§ **What you have to do**
Set down exactly, from the records below, the line with "The one-target clause" through the line with "have the same", and nothing else.
[Extracted material — start]
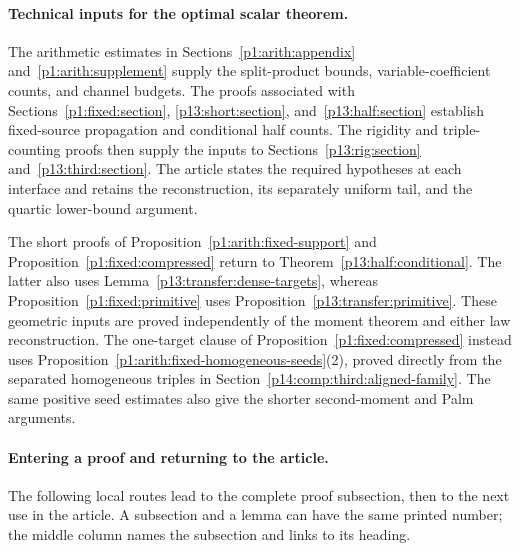 \paragraph{Technical inputs for the optimal scalar theorem.}
The arithmetic estimates in Sections~\ref{p1:arith:appendix}
and~\ref{p1:arith:supplement} supply the split-product bounds,
variable-coefficient counts, and channel budgets. The proofs
associated with Sections~\ref{p1:fixed:section},
\ref{p13:short:section}, and~\ref{p13:half:section} establish
fixed-source propagation and conditional half counts. The
rigidity and triple-counting proofs then supply the inputs to
Sections~\ref{p13:rig:section} and~\ref{p13:third:section}.
The article states the required hypotheses at each interface
and retains the reconstruction, its separately uniform tail,
and the quartic lower-bound argument.

The short proofs of Proposition~\ref{p1:arith:fixed-support} and
Proposition~\ref{p1:fixed:compressed} return to
Theorem~\ref{p13:half:conditional}. The latter also uses
Lemma~\ref{p13:transfer:dense-targets}, whereas
Proposition~\ref{p1:fixed:primitive} uses
Proposition~\ref{p13:transfer:primitive}. These geometric inputs
are proved independently of the moment theorem and either law reconstruction.
The one-target clause of Proposition~\ref{p1:fixed:compressed} instead
uses Proposition~\ref{p1:arith:fixed-homogeneous-seeds}(2), proved directly
from the separated homogeneous triples in
Section~\ref{p14:comp:third:aligned-family}. The same positive seed
estimates also give the shorter second-moment and Palm arguments.

\paragraph{Entering a proof and returning to the article.}
The following local routes lead to the complete proof subsection,
then to the next use in the article. A subsection and a lemma can
have the same printed number; the middle column names the
subsection and links to its heading.

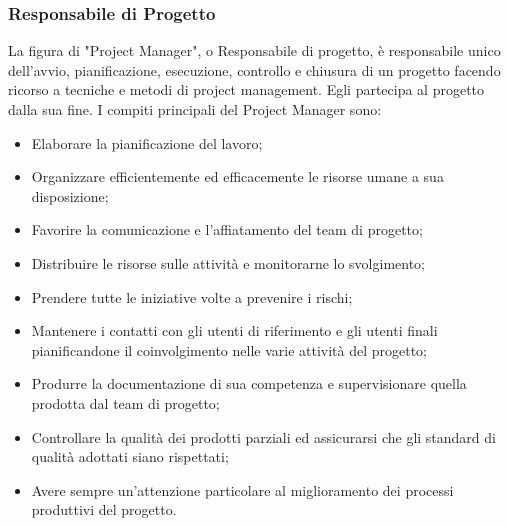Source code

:                 \subsubsection{Responsabile di Progetto}
                    La figura di "Project Manager", o Responsabile di progetto, è responsabile unico dell'avvio, pianificazione, esecuzione, controllo e chiusura di un progetto facendo ricorso a tecniche e metodi  di project management. Egli partecipa al progetto dalla sua  fine.
                    \newline
                    I compiti principali del Project Manager sono:
                    \begin{itemize}
                        \item Elaborare la pianificazione del lavoro;
                        \item Organizzare efficientemente ed efficacemente le risorse umane a sua disposizione;
                        \item Favorire la comunicazione e l'affiatamento del team di progetto;
                        \item Distribuire le risorse sulle attività e monitorarne lo svolgimento;
                        \item Prendere tutte le iniziative volte a prevenire i rischi;
                        \item Mantenere i contatti con gli utenti di riferimento e gli utenti finali pianificandone il coinvolgimento nelle varie attività del progetto;
                        \item Produrre la documentazione di sua competenza e supervisionare quella prodotta dal team di progetto;
                        \item Controllare la qualità dei prodotti parziali ed assicurarsi che gli standard di qualità adottati siano rispettati;
                        \item Avere sempre un'attenzione particolare al miglioramento dei processi produttivi del progetto.
                    \end{itemize}
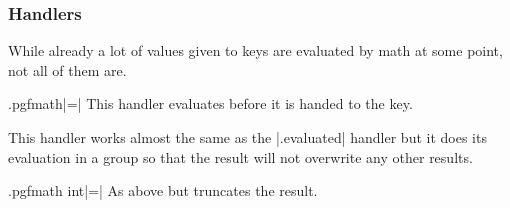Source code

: \begin{multicols}{2}
\subsubsection{Handlers}

While already a lot of values given to keys are evaluated by \pgfname math at some point,
not all of them are.

\begin{handler}{{.pgfmath}|=|}
  This handler evaluates  before it is handed to the key.
  
  This handler works almost the same as the |.evaluated|
  handler but it does its evaluation in a group so that the result will 
  not overwrite any other results.
\end{handler}

\begin{handler}{{.pgfmath int}|=|}
  As above but truncates the result.
\end{handler}



\end{multicols}
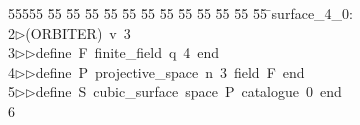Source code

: %
%
\begin{tabbing}
55555 \= 55 \= 55 \= 55 \= 55 \= 55 \= 55 \= 55 \= 55 \= 55 \= 55 \= 55 \= 55 \= \>surface\_4\_0:\\[0pt]
2\>$\triangleright$\>(ORBITER)\ v\ 3\ \\[0pt]
3\>$\triangleright$\>$\triangleright$\>define\ F\ finite\_field\ q\ 4\ end\ \\[0pt]
4\>$\triangleright$\>$\triangleright$\>define\ P\ projective\_space\ n\ 3\ field\ F\ end\ \\[0pt]
5\>$\triangleright$\>$\triangleright$\>define\ S\ cubic\_surface\ space\ P\ catalogue\ 0\ end\ \\[0pt]
6\>\end{tabbing}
[Extracted material — finish]
§ **Output**
The one-target clause of Proposition~\ref{p1:fixed:compressed} instead
uses Proposition~\ref{p1:arith:fixed-homogeneous-seeds}(2), proved directly
from the separated homogeneous triples in
Section~\ref{p14:comp:third:aligned-family}. The same positive seed
estimates also give the shorter second-moment and Palm arguments.

\paragraph{Entering a proof and returning to the article.}
The following local routes lead to the complete proof subsection,
then to the next use in the article. A subsection and a lemma can
have the same printed number; the middle column names the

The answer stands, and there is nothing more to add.